■ **Assignment**
Write the data out again exactly and in full.

Saved data entries:
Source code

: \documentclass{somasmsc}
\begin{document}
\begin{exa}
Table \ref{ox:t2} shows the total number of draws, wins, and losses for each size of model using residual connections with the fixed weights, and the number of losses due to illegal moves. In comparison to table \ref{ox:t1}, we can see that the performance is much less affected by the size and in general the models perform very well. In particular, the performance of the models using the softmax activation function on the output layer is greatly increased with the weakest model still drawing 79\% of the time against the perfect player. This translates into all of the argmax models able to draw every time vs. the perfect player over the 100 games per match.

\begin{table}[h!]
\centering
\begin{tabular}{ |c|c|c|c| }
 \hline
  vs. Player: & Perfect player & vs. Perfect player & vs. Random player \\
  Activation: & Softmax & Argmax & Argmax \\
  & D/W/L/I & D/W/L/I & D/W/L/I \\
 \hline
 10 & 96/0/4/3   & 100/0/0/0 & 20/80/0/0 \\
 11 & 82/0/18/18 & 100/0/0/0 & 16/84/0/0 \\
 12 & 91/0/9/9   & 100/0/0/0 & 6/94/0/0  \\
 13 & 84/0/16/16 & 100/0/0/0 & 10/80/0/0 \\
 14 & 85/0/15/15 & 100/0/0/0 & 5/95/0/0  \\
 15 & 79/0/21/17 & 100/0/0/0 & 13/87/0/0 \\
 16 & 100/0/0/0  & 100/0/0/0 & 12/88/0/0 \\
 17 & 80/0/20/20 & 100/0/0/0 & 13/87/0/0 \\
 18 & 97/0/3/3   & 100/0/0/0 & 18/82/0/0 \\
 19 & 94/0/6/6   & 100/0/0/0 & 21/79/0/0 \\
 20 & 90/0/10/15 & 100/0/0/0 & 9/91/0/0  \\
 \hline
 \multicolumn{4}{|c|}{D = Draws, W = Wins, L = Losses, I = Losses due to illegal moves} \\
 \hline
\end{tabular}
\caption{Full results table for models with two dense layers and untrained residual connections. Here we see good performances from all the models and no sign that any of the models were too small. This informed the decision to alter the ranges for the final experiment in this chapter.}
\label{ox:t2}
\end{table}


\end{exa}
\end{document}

■ **Result of this exercise**
Source code

: \documentclass{somasmsc}
\begin{document}
\begin{exa}
Table \ref{ox:t2} shows the total number of draws, wins, and losses for each size of model using residual connections with the fixed weights, and the number of losses due to illegal moves. In comparison to table \ref{ox:t1}, we can see that the performance is much less affected by the size and in general the models perform very well. In particular, the performance of the models using the softmax activation function on the output layer is greatly increased with the weakest model still drawing 79\% of the time against the perfect player. This translates into all of the argmax models able to draw every time vs. the perfect player over the 100 games per match.

\begin{table}[h!]
\centering
\begin{tabular}{ |c|c|c|c| }
 \hline
  vs. Player: & Perfect player & vs. Perfect player & vs. Random player \\
  Activation: & Softmax & Argmax & Argmax \\
  & D/W/L/I & D/W/L/I & D/W/L/I \\
 \hline
 10 & 96/0/4/3   & 100/0/0/0 & 20/80/0/0 \\
 11 & 82/0/18/18 & 100/0/0/0 & 16/84/0/0 \\
 12 & 91/0/9/9   & 100/0/0/0 & 6/94/0/0  \\
 13 & 84/0/16/16 & 100/0/0/0 & 10/80/0/0 \\
 14 & 85/0/15/15 & 100/0/0/0 & 5/95/0/0  \\
 15 & 79/0/21/17 & 100/0/0/0 & 13/87/0/0 \\
 16 & 100/0/0/0  & 100/0/0/0 & 12/88/0/0 \\
 17 & 80/0/20/20 & 100/0/0/0 & 13/87/0/0 \\
 18 & 97/0/3/3   & 100/0/0/0 & 18/82/0/0 \\
 19 & 94/0/6/6   & 100/0/0/0 & 21/79/0/0 \\
 20 & 90/0/10/15 & 100/0/0/0 & 9/91/0/0  \\
 \hline
 \multicolumn{4}{|c|}{D = Draws, W = Wins, L = Losses, I = Losses due to illegal moves} \\
 \hline
\end{tabular}
\caption{Full results table for models with two dense layers and untrained residual connections. Here we see good performances from all the models and no sign that any of the models were too small. This informed the decision to alter the ranges for the final experiment in this chapter.}
\label{ox:t2}
\end{table}


\end{exa}
\end{document}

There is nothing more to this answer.